• _RECORDS FOR THE TASK_
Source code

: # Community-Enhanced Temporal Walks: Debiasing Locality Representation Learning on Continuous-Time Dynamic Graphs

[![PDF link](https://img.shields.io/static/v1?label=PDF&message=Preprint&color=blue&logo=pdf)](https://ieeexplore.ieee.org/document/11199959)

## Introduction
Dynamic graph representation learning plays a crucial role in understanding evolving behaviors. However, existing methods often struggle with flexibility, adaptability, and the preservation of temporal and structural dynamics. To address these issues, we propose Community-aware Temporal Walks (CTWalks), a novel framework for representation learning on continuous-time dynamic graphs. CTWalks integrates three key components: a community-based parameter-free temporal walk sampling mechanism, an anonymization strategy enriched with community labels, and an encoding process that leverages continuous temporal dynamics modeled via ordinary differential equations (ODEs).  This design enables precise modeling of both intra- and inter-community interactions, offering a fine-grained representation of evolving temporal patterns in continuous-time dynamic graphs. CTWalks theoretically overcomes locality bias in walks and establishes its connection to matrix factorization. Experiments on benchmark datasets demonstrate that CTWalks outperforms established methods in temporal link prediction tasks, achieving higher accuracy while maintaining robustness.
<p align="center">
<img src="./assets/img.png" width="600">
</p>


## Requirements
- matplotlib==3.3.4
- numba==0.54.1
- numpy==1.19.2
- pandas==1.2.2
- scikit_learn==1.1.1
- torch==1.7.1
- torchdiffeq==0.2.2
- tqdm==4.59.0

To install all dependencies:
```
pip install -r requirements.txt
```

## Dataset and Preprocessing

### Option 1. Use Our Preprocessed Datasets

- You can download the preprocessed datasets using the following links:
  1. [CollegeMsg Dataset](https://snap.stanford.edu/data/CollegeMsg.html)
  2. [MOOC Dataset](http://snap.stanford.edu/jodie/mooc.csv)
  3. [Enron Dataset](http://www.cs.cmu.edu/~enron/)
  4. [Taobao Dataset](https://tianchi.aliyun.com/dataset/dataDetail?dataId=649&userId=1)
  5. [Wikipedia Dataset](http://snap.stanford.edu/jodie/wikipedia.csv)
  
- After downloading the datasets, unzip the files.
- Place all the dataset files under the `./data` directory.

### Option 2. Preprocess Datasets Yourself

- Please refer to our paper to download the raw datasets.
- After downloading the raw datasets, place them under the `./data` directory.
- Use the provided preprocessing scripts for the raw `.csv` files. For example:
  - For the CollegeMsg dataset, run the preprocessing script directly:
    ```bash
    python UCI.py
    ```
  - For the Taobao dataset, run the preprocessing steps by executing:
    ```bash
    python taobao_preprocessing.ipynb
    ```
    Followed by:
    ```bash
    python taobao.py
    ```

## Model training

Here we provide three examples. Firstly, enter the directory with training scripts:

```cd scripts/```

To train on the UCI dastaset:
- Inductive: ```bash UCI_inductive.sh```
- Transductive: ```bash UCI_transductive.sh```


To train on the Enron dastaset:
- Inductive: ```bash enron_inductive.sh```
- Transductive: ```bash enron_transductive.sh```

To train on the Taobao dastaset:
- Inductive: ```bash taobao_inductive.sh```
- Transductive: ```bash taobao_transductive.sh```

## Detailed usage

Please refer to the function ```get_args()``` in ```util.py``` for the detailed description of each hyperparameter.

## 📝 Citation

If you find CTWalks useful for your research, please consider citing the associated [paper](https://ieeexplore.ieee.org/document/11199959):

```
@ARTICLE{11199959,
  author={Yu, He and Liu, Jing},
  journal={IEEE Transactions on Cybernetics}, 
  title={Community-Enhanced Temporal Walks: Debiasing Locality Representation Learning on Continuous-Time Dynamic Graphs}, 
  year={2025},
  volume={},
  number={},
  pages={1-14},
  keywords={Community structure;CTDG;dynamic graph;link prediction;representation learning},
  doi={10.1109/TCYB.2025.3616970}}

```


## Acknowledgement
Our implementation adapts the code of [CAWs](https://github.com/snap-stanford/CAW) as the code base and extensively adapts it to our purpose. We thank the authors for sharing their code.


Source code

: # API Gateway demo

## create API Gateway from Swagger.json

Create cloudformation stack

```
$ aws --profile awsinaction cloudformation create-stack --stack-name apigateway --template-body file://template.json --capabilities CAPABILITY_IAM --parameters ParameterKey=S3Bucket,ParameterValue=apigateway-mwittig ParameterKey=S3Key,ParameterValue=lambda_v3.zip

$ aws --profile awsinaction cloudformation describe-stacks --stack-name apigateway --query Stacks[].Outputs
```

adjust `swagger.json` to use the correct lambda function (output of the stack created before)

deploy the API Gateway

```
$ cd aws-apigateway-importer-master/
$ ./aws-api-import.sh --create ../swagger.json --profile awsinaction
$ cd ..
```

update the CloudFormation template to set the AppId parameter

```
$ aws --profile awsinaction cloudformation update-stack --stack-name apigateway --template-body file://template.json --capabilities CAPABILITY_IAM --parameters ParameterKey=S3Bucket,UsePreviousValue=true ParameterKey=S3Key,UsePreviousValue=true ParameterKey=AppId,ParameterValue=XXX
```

• _WORK ORDER_
Every line of the listing that includes the word "awsinaction" belongs in the answer.

• _EXERCISE ANSWER_
$ aws --profile awsinaction cloudformation create-stack --stack-name apigateway --template-body file://template.json --capabilities CAPABILITY_IAM --parameters ParameterKey=S3Bucket,ParameterValue=apigateway-mwittig ParameterKey=S3Key,ParameterValue=lambda_v3.zip
$ aws --profile awsinaction cloudformation describe-stacks --stack-name apigateway --query Stacks[].Outputs
$ ./aws-api-import.sh --create ../swagger.json --profile awsinaction
$ aws --profile awsinaction cloudformation update-stack --stack-name apigateway --template-body file://template.json --capabilities CAPABILITY_IAM --parameters ParameterKey=S3Bucket,UsePreviousValue=true ParameterKey=S3Key,UsePreviousValue=true ParameterKey=AppId,ParameterValue=XXX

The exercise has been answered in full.